Houdini daha fazla kelime söyleyemeden Omega & Jugram auralarını artırdı ve herkesi tekrar yere yatırdı; ama bu sefer.. Kimsenin gözünü bile kırpacak gücü yoktu.
Omega daha sonra bu 13 üyenin üzerlerinde bulunan tüm uzay halkalarını tek tek çıkarmaya başladı. Bu iş adamlarının her biri, uzay halkalarında çok büyük miktarda zenginlik ve kaynağa sahipti. Konseyin her bir üyesi, bu zenginliği kendi şahsında tutan 3 ila 4 uzay halkasına sahipti.
Yani Kahn bu yüzükleri… onları korumak için alacaktı.
Sadece 5 dakika içinde Omega, her biri engin zenginlik ve hiç bilmedikleri kaynaklarla dolu 58’den fazla uzay halkası çıkardı.
Ve ruhları neredeyse öfkeyle bedenlerinden ayrılsalar da.. Bu nüfuzlu güçlerin hiçbiri bir şey yapamazdı. Ana hedefleri Bloodborne şirketini yerle bir etmekti.. Ama sadece 10 dakika içinde, işler onların aleyhine dönmüştü.
“Cömert bağışlarınız için teşekkür ederim. Nezaketinizi sonsuza kadar kalbimde hatırlayacağım.” Omega, orta büyüklükte bir depoyla karşılaştırılabilir iç alana sahip tüm bu uzay halkalarını ona uzatırken Kahn konuştu. İçlerindeki tüm içeriği kontrol etmek için zamanları bile yoktu.
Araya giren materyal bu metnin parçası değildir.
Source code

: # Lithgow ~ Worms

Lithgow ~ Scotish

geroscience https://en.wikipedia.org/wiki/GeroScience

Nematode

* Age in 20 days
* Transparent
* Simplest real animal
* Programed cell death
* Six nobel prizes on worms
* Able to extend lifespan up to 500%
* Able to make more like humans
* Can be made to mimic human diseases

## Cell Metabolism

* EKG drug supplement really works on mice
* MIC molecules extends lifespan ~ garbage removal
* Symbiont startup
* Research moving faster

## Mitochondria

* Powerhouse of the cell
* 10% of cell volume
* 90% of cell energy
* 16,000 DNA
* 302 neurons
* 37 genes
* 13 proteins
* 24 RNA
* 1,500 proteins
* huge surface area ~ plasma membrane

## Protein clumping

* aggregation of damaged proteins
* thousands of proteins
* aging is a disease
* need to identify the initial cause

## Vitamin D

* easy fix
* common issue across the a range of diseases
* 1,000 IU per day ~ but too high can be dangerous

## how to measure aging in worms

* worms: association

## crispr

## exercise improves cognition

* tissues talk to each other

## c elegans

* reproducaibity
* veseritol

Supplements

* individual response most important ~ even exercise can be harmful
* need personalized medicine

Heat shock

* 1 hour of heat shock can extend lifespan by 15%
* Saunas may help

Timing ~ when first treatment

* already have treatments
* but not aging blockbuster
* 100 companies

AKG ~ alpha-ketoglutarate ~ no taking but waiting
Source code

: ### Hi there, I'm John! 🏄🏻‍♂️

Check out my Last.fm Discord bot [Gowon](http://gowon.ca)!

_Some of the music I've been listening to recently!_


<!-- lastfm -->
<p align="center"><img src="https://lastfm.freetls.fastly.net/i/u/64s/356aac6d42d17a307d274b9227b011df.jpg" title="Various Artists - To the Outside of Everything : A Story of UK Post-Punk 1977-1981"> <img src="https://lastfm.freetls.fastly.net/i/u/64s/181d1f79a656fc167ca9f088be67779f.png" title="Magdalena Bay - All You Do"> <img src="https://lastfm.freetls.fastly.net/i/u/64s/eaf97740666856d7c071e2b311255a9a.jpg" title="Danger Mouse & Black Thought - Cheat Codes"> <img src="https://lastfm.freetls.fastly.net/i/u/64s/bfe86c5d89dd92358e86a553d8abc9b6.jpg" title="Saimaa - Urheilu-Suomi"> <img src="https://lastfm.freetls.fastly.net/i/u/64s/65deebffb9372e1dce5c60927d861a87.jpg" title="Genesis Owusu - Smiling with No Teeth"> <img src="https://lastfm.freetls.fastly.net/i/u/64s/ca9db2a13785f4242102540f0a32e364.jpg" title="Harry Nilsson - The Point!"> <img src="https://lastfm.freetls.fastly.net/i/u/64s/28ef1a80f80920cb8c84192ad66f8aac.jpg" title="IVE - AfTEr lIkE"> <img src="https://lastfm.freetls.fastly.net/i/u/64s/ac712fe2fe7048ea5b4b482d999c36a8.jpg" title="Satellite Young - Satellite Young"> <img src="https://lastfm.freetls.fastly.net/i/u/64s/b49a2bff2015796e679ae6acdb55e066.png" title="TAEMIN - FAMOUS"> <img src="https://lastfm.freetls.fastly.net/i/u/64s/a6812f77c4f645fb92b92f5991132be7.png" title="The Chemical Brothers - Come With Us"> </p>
“Bayanlar ve baylar.. Her ne kadar kalıp sizi eğlendirmek istesem de. Buruk bir kalple ayrılmak zorundayım. Ama gelecekte düşüncesizce bir şey yapmaya karar vermeden önce umarım bugünkü karşılaşmamızı hatırlarsınız.” dedi Kahn sakin bir sesle.
“Sen.. Bizi soyduktan sonra buradan canlı çıkabileceğini mi sanıyorsun?” bu kelimeleri ağzında güçlükle oluştururken yılan gibi konuştu.
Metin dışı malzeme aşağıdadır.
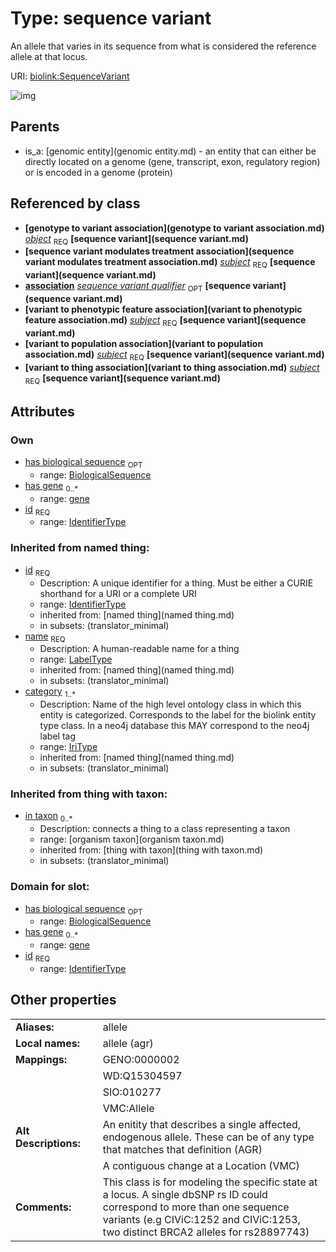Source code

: 
# Type: sequence variant


An allele that varies in its sequence from what is considered the reference allele at that locus.

URI: [biolink:SequenceVariant](https://w3id.org/biolink/vocab/SequenceVariant)


![img](http://yuml.me/diagram/nofunky;dir:TB/class/\[OrganismTaxon]<in%20taxon(i)%200..*-%20\[SequenceVariant|id:identifier_type;has_biological_sequence:biological_sequence%20%3F;name(i):label_type;category(i):iri_type%20%2B],%20\[Gene]<has%20gene%200..*-%20\[SequenceVariant],%20\[GenotypeToVariantAssociation]-%20object%201..1>\[SequenceVariant],%20\[SequenceVariantModulatesTreatmentAssociation]-%20subject%201..1>\[SequenceVariant],%20\[VariantToPhenotypicFeatureAssociation]-%20subject%201..1>\[SequenceVariant],%20\[VariantToPopulationAssociation]-%20subject%201..1>\[SequenceVariant],%20\[VariantToThingAssociation]-%20subject%201..1>\[SequenceVariant],%20\[GenomicEntity]^-\[SequenceVariant])

## Parents

 *  is_a: [genomic entity](genomic entity.md) - an entity that can either be directly located on a genome (gene, transcript, exon, regulatory region) or is encoded in a genome (protein)

## Referenced by class

 *  **[genotype to variant association](genotype to variant association.md)** *[object](genotype_to_variant_association_object.md)*  <sub>REQ</sub>  **[sequence variant](sequence variant.md)**
 *  **[sequence variant modulates treatment association](sequence variant modulates treatment association.md)** *[subject](sequence_variant_modulates_treatment_association_subject.md)*  <sub>REQ</sub>  **[sequence variant](sequence variant.md)**
 *  **[association](association.md)** *[sequence variant qualifier](sequence_variant_qualifier.md)*  <sub>OPT</sub>  **[sequence variant](sequence variant.md)**
 *  **[variant to phenotypic feature association](variant to phenotypic feature association.md)** *[subject](variant_to_phenotypic_feature_association_subject.md)*  <sub>REQ</sub>  **[sequence variant](sequence variant.md)**
 *  **[variant to population association](variant to population association.md)** *[subject](variant_to_population_association_subject.md)*  <sub>REQ</sub>  **[sequence variant](sequence variant.md)**
 *  **[variant to thing association](variant to thing association.md)** *[subject](variant_to_thing_association_subject.md)*  <sub>REQ</sub>  **[sequence variant](sequence variant.md)**

## Attributes


### Own

 * [has biological sequence](sequence_variant_has_biological_sequence.md)  <sub>OPT</sub>
    * range: [BiologicalSequence](type/BiologicalSequence.md)
 * [has gene](sequence_variant_has_gene.md)  <sub>0..*</sub>
    * range: [gene](gene.md)
 * [id](sequence_variant_id.md)  <sub>REQ</sub>
    * range: [IdentifierType](type/IdentifierType.md)

### Inherited from named thing:

 * [id](id.md)  <sub>REQ</sub>
    * Description: A unique identifier for a thing. Must be either a CURIE shorthand for a URI or a complete URI
    * range: [IdentifierType](type/IdentifierType.md)
    * inherited from: [named thing](named thing.md)
    * in subsets: (translator_minimal)
 * [name](name.md)  <sub>REQ</sub>
    * Description: A human-readable name for a thing
    * range: [LabelType](type/LabelType.md)
    * inherited from: [named thing](named thing.md)
    * in subsets: (translator_minimal)
 * [category](category.md)  <sub>1..*</sub>
    * Description: Name of the high level ontology class in which this entity is categorized. Corresponds to the label for the biolink entity type class. In a neo4j database this MAY correspond to the neo4j label tag
    * range: [IriType](type/IriType.md)
    * inherited from: [named thing](named thing.md)
    * in subsets: (translator_minimal)

### Inherited from thing with taxon:

 * [in taxon](in_taxon.md)  <sub>0..*</sub>
    * Description: connects a thing to a class representing a taxon
    * range: [organism taxon](organism taxon.md)
    * inherited from: [thing with taxon](thing with taxon.md)
    * in subsets: (translator_minimal)

### Domain for slot:

 * [has biological sequence](sequence_variant_has_biological_sequence.md)  <sub>OPT</sub>
    * range: [BiologicalSequence](type/BiologicalSequence.md)
 * [has gene](sequence_variant_has_gene.md)  <sub>0..*</sub>
    * range: [gene](gene.md)
 * [id](sequence_variant_id.md)  <sub>REQ</sub>
    * range: [IdentifierType](type/IdentifierType.md)

## Other properties

|  |  |  |
| --- | --- | --- |
| **Aliases:** | | allele |
| **Local names:** | | allele (agr) |
| **Mappings:** | | GENO:0000002 |
|  | | WD:Q15304597 |
|  | | SIO:010277 |
|  | | VMC:Allele |
| **Alt Descriptions:** | | An enitity that describes a single affected, endogenous allele.  These can be of any type that matches that definition (AGR) |
|  | | A contiguous change at a Location (VMC) |
| **Comments:** | | This class is for modeling the specific state at a locus. A single dbSNP rs ID could correspond to more than one sequence variants (e.g CIViC:1252 and CIViC:1253, two distinct BRCA2 alleles for rs28897743) |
“Ah.. Hiç biriniz karşı koymaya cesaret edemediğiniz halde birinin evinize nasıl girip sizi soyduğunu dünyaya anlatacak kadar açık fikirli insanlar mısınız? bizimki gibi fakir ve zayıf bir şirket iflas mı ediyor?” diye sordu Kahn alaycı bir tonda.
“Sizi piçler insanları öldürdünüz.. Peşini bırakmayacaksınız..” dedi yaşlı mavi köle.
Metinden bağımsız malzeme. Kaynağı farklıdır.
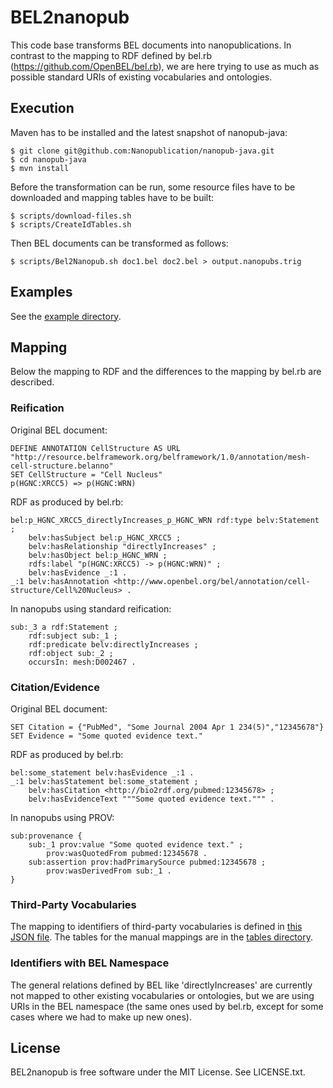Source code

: BEL2nanopub
===========

This code base transforms BEL documents into nanopublications. In contrast to the mapping to RDF
defined by bel.rb (https://github.com/OpenBEL/bel.rb), we are here trying to use as much as
possible standard URIs of existing vocabularies and ontologies.


Execution
---------

Maven has to be installed and the latest snapshot of nanopub-java:

    $ git clone git@github.com:Nanopublication/nanopub-java.git
    $ cd nanopub-java
    $ mvn install

Before the transformation can be run, some resource files have to be downloaded and mapping tables
have to be built:

    $ scripts/download-files.sh
    $ scripts/CreateIdTables.sh

Then BEL documents can be transformed as follows:

    $ scripts/Bel2Nanopub.sh doc1.bel doc2.bel > output.nanopubs.trig


Examples
--------

See the [example directory](src/main/resources/examples).


Mapping
-------

Below the mapping to RDF and the differences to the mapping by bel.rb are described. 


### Reification

Original BEL document:

    DEFINE ANNOTATION CellStructure AS URL "http://resource.belframework.org/belframework/1.0/annotation/mesh-cell-structure.belanno"
    SET CellStructure = "Cell Nucleus"
    p(HGNC:XRCC5) => p(HGNC:WRN)

RDF as produced by bel.rb:

    bel:p_HGNC_XRCC5_directlyIncreases_p_HGNC_WRN rdf:type belv:Statement ;
        belv:hasSubject bel:p_HGNC_XRCC5 ;
        belv:hasRelationship "directlyIncreases" ;
        belv:hasObject bel:p_HGNC_WRN ;
        rdfs:label "p(HGNC:XRCC5) -> p(HGNC:WRN)" ;
        belv:hasEvidence _:1 .
    _:1 belv:hasAnnotation <http://www.openbel.org/bel/annotation/cell-structure/Cell%20Nucleus> .

In nanopubs using standard reification:

    sub:_3 a rdf:Statement ;
        rdf:subject sub:_1 ;
        rdf:predicate belv:directlyIncreases ;
        rdf:object sub:_2 ;
        occursIn: mesh:D002467 .


### Citation/Evidence

Original BEL document:

    SET Citation = {"PubMed", "Some Journal 2004 Apr 1 234(5)","12345678"}
    SET Evidence = "Some quoted evidence text."

RDF as produced by bel.rb:

    bel:some_statement belv:hasEvidence _:1 .
    _:1 belv:hasStatement bel:some_statement ;
        belv:hasCitation <http://bio2rdf.org/pubmed:12345678> ;
        belv:hasEvidenceText """Some quoted evidence text.""" .

In nanopubs using PROV:

    sub:provenance {
        sub:_1 prov:value "Some quoted evidence text." ;
            prov:wasQuotedFrom pubmed:12345678 .
        sub:assertion prov:hadPrimarySource pubmed:12345678 ;
            prov:wasDerivedFrom sub:_1 .
    }


### Third-Party Vocabularies

The mapping to identifiers of third-party vocabularies is defined in
[this JSON file](src/main/resources/idschemes.json). The tables for the manual mappings are in the
[tables directory](tables).


### Identifiers with BEL Namespace

The general relations defined by BEL like 'directlyIncreases' are currently not mapped to other
existing vocabularies or ontologies, but we are using URIs in the BEL namespace (the same ones used
by bel.rb, except for some cases where we had to make up new ones).


License
-------

BEL2nanopub is free software under the MIT License. See LICENSE.txt.
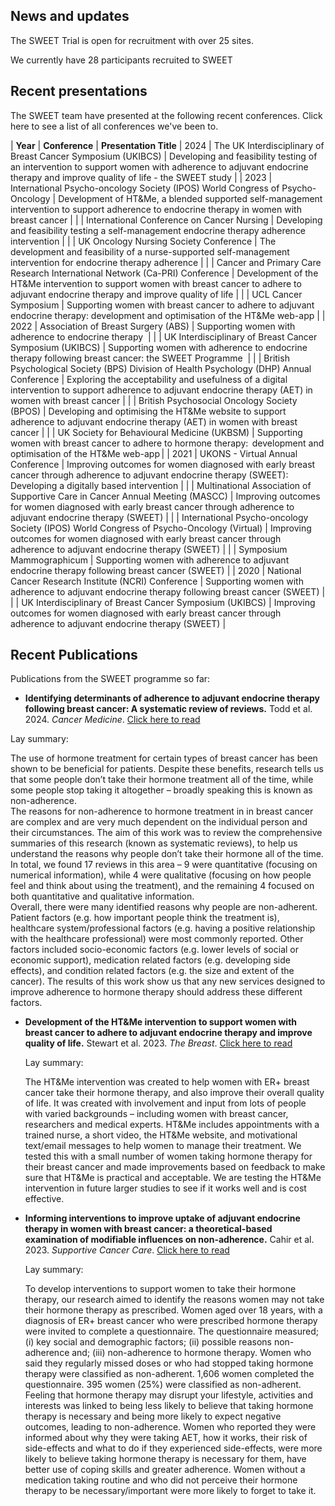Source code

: 

## News and updates

The SWEET Trial is open for recruitment with over 25 sites.

We currently have 28 participants recruited to SWEET

## Recent presentations

The SWEET team have presented at the following recent conferences. Click here to see a list of all conferences we've been to.

| <b>Year</b> | <b>Conference</b> | <b>Presentation Title</b>
| 2024 | The UK Interdisciplinary of Breast Cancer Symposium (UKIBCS) | Developing and feasibility testing of an intervention to support women with adherence to adjuvant endocrine therapy and improve quality of life - the SWEET study |
| 2023 | International Psycho-oncology Society (IPOS) World Congress of Psycho-Oncology | Development of HT&Me, a blended supported self-management intervention to support adherence to endocrine therapy in women with breast cancer |
| | International Conference on Cancer Nursing | Developing and feasibility testing a self-management endocrine therapy adherence intervention |
| | UK Oncology Nursing Society Conference | The development and feasibility of a nurse-supported self-management intervention for endocrine therapy adherence |
| | Cancer and Primary Care Research International Network (Ca-PRI) Conference | Development of the HT&Me intervention to support women with breast cancer to adhere to adjuvant endocrine therapy and improve quality of life |
| | UCL Cancer Symposium | Supporting women with breast cancer to adhere to adjuvant endocrine therapy: development and optimisation of the HT&Me web-app |
| 2022 | Association of Breast Surgery (ABS) | Supporting women with adherence to endocrine therapy  |
| | UK Interdisciplinary of Breast Cancer Symposium (UKIBCS) | Supporting women with adherence to endocrine therapy following breast cancer: the SWEET Programme  |
| | British Psychological Society (BPS) Division of Health Psychology (DHP) Annual Conference | Exploring the acceptability and usefulness of a digital intervention to support adherence to adjuvant endocrine therapy (AET) in women with breast cancer |
| | British Psychosocial Oncology Society (BPOS) | Developing and optimising the HT&Me website to support adherence to adjuvant endocrine therapy (AET) in women with breast cancer |
| | UK Society for Behavioural Medicine (UKBSM) | Supporting women with breast cancer to adhere to hormone therapy:  development and optimisation of the HT&Me web-app |
| 2021 | UKONS - Virtual Annual Conference | Improving outcomes for women diagnosed with early breast cancer through adherence to adjuvant endocrine therapy (SWEET): Developing a digitally based intervention |
| | Multinational Association of Supportive Care in Cancer Annual Meeting (MASCC) | Improving outcomes for women diagnosed with early breast cancer through adherence to adjuvant endocrine therapy (SWEET) |
| | International Psycho-oncology Society (IPOS) World Congress of Psycho-Oncology (Virtual) | Improving outcomes for women diagnosed with early breast cancer through adherence to adjuvant endocrine therapy (SWEET) |
| | Symposium Mammographicum | Supporting women with adherence to adjuvant endocrine therapy following breast cancer (SWEET) |
| 2020 | National Cancer Research Institute (NCRI) Conference | Supporting women with adherence to adjuvant endocrine therapy following breast cancer (SWEET) |
| | UK Interdisciplinary of Breast Cancer Symposium (UKIBCS) | Improving outcomes for women diagnosed with early breast cancer through adherence to adjuvant endocrine therapy (SWEET) |

## Recent Publications

Publications from the SWEET programme so far:

- <b>Identifying determinants of adherence to adjuvant endocrine therapy following breast cancer: A systematic review of reviews.</b> Todd et al. 2024. <em> Cancer Medicine</em>. [Click here to read](https://onlinelibrary.wiley.com/doi/10.1002/cam4.6937)

Lay summary:

The use of hormone treatment for certain types of breast cancer has been shown to be beneficial for patients.  Despite these benefits, research tells us that some people don’t take their hormone treatment all of the time, while some people stop taking it altogether – broadly speaking this is known as non-adherence.  
The reasons for non-adherence to hormone treatment in in breast cancer are complex and are very much dependent on the individual person and their circumstances. The aim of this work was to review the comprehensive summaries of this research (known as systematic reviews), to help us understand the reasons why people don’t take their hormone all of the time.  
In total, we found 17 reviews in this area – 9 were quantitative (focusing on numerical information), while 4 were qualitative (focusing on how people feel and think about using the treatment), and the remaining 4 focused on both quantitative and qualitative information.  
Overall, there were many identified reasons why people are non-adherent. Patient factors (e.g. how important people think the treatment is), healthcare system/professional factors (e.g. having a positive relationship with the healthcare professional) were most commonly reported.  Other factors included socio-economic factors (e.g. lower levels of social or economic support), medication related factors (e.g. developing side effects), and condition related factors (e.g. the size and extent of the cancer).  The results of this work show us that any new services designed to improve adherence to hormone therapy should address these different factors.


- <b>Development of the HT&Me intervention to support women with breast cancer to adhere to adjuvant endocrine therapy and improve quality of life.</b> Stewart et al. 2023. <em>The Breast</em>. [Click here to read](https://www.sciencedirect.com/science/article/pii/S0960977623005039)

  Lay summary:

  The HT&Me intervention was created to help women with ER+ breast cancer take their hormone therapy, and also improve their overall quality of life. It was created with involvement and input from lots of people with varied backgrounds – including women with breast cancer, researchers and medical experts. HT&Me includes appointments with a trained nurse, a short video, the HT&Me website, and motivational text/email messages to help women to manage their treatment. We tested this with a small number of women taking hormone therapy for their breast cancer and made improvements based on feedback to make sure that HT&Me is practical and acceptable. We are testing the HT&Me intervention in future larger studies to see if it works well and is cost effective.

- <b>Informing interventions to improve uptake of adjuvant endocrine therapy in women with breast cancer: a theoretical-based examination of modifiable influences on non-adherence.</b> Cahir et al. 2023. <em>Supportive Cancer Care</em>. [Click here to read](https://pubmed.ncbi.nlm.nih.gov/36869943/)

  Lay summary:

  To develop interventions to support women to take their hormone therapy, our research aimed to identify the reasons women may not take their hormone therapy as prescribed. Women aged over 18 years, with a diagnosis of ER+ breast cancer who were prescribed hormone therapy were invited to complete a questionnaire. The questionnaire measured; (i) key social and demographic factors; (ii) possible reasons non-adherence and; (iii) non-adherence to hormone therapy. Women who said they regularly missed doses or who had stopped taking hormone therapy were classified as non-adherent. 1,606 women completed the questionnaire. 395 women (25%) were classified as non-adherent. Feeling that hormone therapy may disrupt your lifestyle, activities and interests was linked to being less likely to believe that taking hormone therapy is necessary and being more likely to expect negative outcomes, leading to non-adherence. Women who reported they were informed about why they were taking AET, how it works, their risk of side-effects and what to do if they experienced side-effects, were more likely to believe taking hormone therapy is necessary for them, have better use of coping skills and greater adherence. Women without a medication taking routine and who did not perceive their hormone therapy to be necessary/important were more likely to forget to take it.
“Eh? Ben kimseyi öldürdüğümü hatırlamıyorum. Ben sadece senin adamlarınla dışarıda dürtme oyunu oynuyordum, sadece kılıçlarla ama çok zevkli söyleyeyim sana.” dedi Omega şeytani bir sırıtışla.
“Evet, evet. Ben de. Aynı zamanda yumruk atarak iyi bir fiziksel egzersiz oldu. Zaten birkaç günden beri vücudum çok sert hissediyordu.” Jugram’ı yanıtladı.
Omega daha sonra yuvarlak masanın ortasında bıçaklanan Raijin’i çıkardı. Biri kılıç ustası olan iki orta dereceli büyükusta savaşçının önünde çömeldi.
“Hey, havalı kılıç adam. Ödünç alabilir miyim?” dedi Omega ve kılıcı kınla birlikte yağmaladı.
Kılıç ustası düzgün nefes almayı zar zor başarıyordu, bu yüzden karşılık verme şansı yoktu.
Kahn daha sonra, astları auralarını azalttıktan sonra başlarını zar zor dik tutmayı başaran tüm zengin kodamanlara bakarken, zalim sesiyle konuştu.
“Umarım aramızdaki ilişki bundan sonra iyi gider. Ve şunu bil ki.. Bu senin ilk ve son uyarındı. O halde yollarımızda ayrılalım. Sen kendi bildiğin gibi yap, biz de kendi yolumuzla yapalım. Herkes. mutlu kalır.”
“Ama yine de bir şeyi hatırla..” ifadesi sanki son beyanını otoriter bir tonda vermiş gibi sert ve ölümcül bir hal aldı..
“Kötü olduğunu düşünüyorsan… o zaman ben senin babanım.”